The field of medicine is facing a dilemma when it comes to empathy. On one hand, research has found that receiving empathy from caregivers—feeling understood and accepted—is critical for patient satisfaction, a key aspect of hospital reimbursement. On the other hand, over 60 percent of health care providers are experiencing burnout across professions, making now a harder time than ever to prioritize additional training.
Will our health care system be able to embrace empathy as a core value going forward?
I recently spent an evening in front of a live audience in conversation with author, doctor, and empathy researcher Helen Riess to discuss her new book, The Empathy Effect.
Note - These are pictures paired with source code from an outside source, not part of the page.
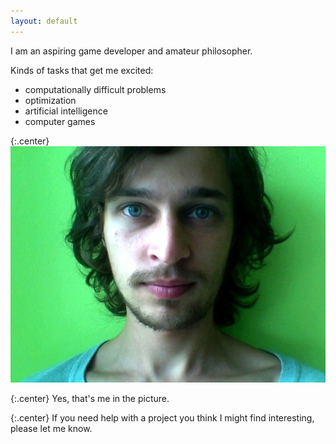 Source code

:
 ```yaml
---
layout: default
---
```


I am an aspiring game developer and amateur philosopher.

Kinds of tasks that get me excited:

* computationally difficult problems
* optimization
* artificial intelligence
* computer games

{:.center}
![My photo](/assets/face.jpg)

{:.center}
Yes, that's me in the picture.

{:.center}
If you need help with a project you think I might find interesting,
please let me know.

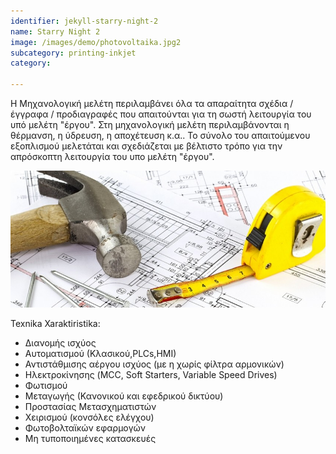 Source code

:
 ```yaml
---
identifier: jekyll-starry-night-2
name: Starry Night 2
image: /images/demo/photovoltaika.jpg2
subcategory: printing-inkjet
category:

---
```



Η Μηχανολογική μελέτη περιλαμβάνει όλα τα απαραίτητα σχέδια / έγγραφα / προδιαγραφές που απαιτούνται για τη σωστή λειτουργία του υπό μελέτη "έργου". Στη μηχανολογική μελέτη περιλαμβάνονται η θέρμανση, η ύδρευση, η αποχέτευση κ.α.. Το σύνολο του απαιτούμενου εξοπλισμού μελετάται και σχεδιάζεται με βέλτιστο τρόπο για την απρόσκοπτη λειτουργία του υπο μελέτη "έργου".

![](/images/demo/MELETES1.jpg)






Texnika Xaraktiristika:

* Διανομής ισχύος
* Αυτοματισμού (Κλασικού,PLCs,ΗΜΙ)
* Αντιστάθμισης αέργου ισχύος (με η χωρίς φίλτρα αρμονικών)
* Ηλεκτροκίνησης (MCC, Soft Starters, Variable Speed Drives)
* Φωτισμού
* Μεταγωγής (Κανονικού και εφεδρικού δικτύου)
* Προστασίας Μετασχηματιστών
* Χειρισμού (κονσόλες ελέγχου)
* Φωτοβολταϊκών εφαρμογών
* Μη τυποποιημένες κατασκευές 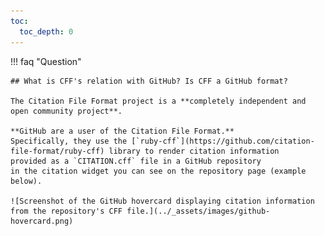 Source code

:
 ```yaml
---
toc:
  toc_depth: 0
---
```


!!! faq "Question"

    ## What is CFF's relation with GitHub? Is CFF a GitHub format?
    
    The Citation File Format project is a **completely independent and open community project**.

    **GitHub are a user of the Citation File Format.**
    Specifically, they use the [`ruby-cff`](https://github.com/citation-file-format/ruby-cff) library to render citation information
    provided as a `CITATION.cff` file in a GitHub repository
    in the citation widget you can see on the repository page (example below).

    ![Screenshot of the GitHub hovercard displaying citation information from the repository's CFF file.](../_assets/images/github-hovercard.png) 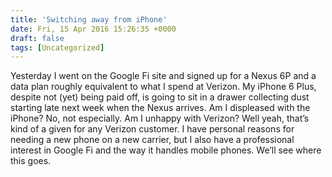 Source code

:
 ```yaml
---
title: 'Switching away from iPhone'
date: Fri, 15 Apr 2016 15:26:35 +0000
draft: false
tags: [Uncategorized]
---
```


Yesterday I went on the Google Fi site and signed up for a Nexus 6P and a data plan roughly equivalent to what I spend at Verizon. My iPhone 6 Plus, despite not (yet) being paid off, is going to sit in a drawer collecting dust starting late next week when the Nexus arrives. Am I displeased with the iPhone? No, not especially. Am I unhappy with Verizon? Well yeah, that’s kind of a given for any Verizon customer. I have personal reasons for needing a new phone on a new carrier, but I also have a professional interest in Google Fi and the way it handles mobile phones. We’ll see where this goes. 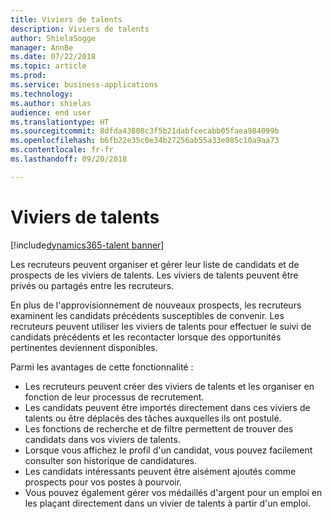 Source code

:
 ```yaml
---
title: Viviers de talents
description: Viviers de talents
author: ShielaSogge
manager: AnnBe
ms.date: 07/22/2018
ms.topic: article
ms.prod: 
ms.service: business-applications
ms.technology: 
ms.author: shielas
audience: end user
ms.translationtype: HT
ms.sourcegitcommit: 8dfda43808c3f5b21dabfcecabb05faea984099b
ms.openlocfilehash: b6fb22e35c0e34b27256ab55a33e085c10a9aa73
ms.contentlocale: fr-fr
ms.lasthandoff: 09/20/2018

---
```


# <a name="talent-pools"></a>Viviers de talents

[!include[dynamics365-talent banner](../../includes/dynamics365-talent.md)]

Les recruteurs peuvent organiser et gérer leur liste de candidats et de prospects de les viviers de talents. Les viviers de talents peuvent être privés ou partagés entre les recruteurs.

En plus de l'approvisionnement de nouveaux prospects, les recruteurs examinent les candidats précédents susceptibles de convenir. Les recruteurs peuvent utiliser les viviers de talents pour effectuer le suivi de candidats précédents et les recontacter lorsque des opportunités pertinentes deviennent disponibles.

Parmi les avantages de cette fonctionnalité :

-   Les recruteurs peuvent créer des viviers de talents et les organiser en fonction de leur processus de recrutement.
-   Les candidats peuvent être importés directement dans ces viviers de talents ou être déplacés des tâches auxquelles ils ont postulé.
-   Les fonctions de recherche et de filtre permettent de trouver des candidats dans vos viviers de talents.
-   Lorsque vous affichez le profil d'un candidat, vous pouvez facilement consulter son historique de candidatures.
-   Les candidats intéressants peuvent être aisément ajoutés comme prospects pour vos postes à pourvoir.
-   Vous pouvez également gérer vos médaillés d'argent pour un emploi en les plaçant directement dans un vivier de talents à partir d'un emploi. 

<!--
## Who uses this feature
This feature supports existing recruiter workflows.
## Status
In development
## Target timeframe
Public Preview July 1, GA October 1
## Availability
Cloud
## Regional availability
Global
-->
Riess—who has been a mentor and friend to me over several years—is an assistant professor of medicine and the director of the Empathy and Relational Science Program at Harvard Medical School and founder and chief scientific officer at Empathetics, which offers empathy training across industries. Her research suggests that empathy is a skill that can be taught—not something we just have or we don’t—and further research has found that empathic doctors have patients with greater adherence to medications, improved trust (fewer malpractice suits), and even reduced symptoms.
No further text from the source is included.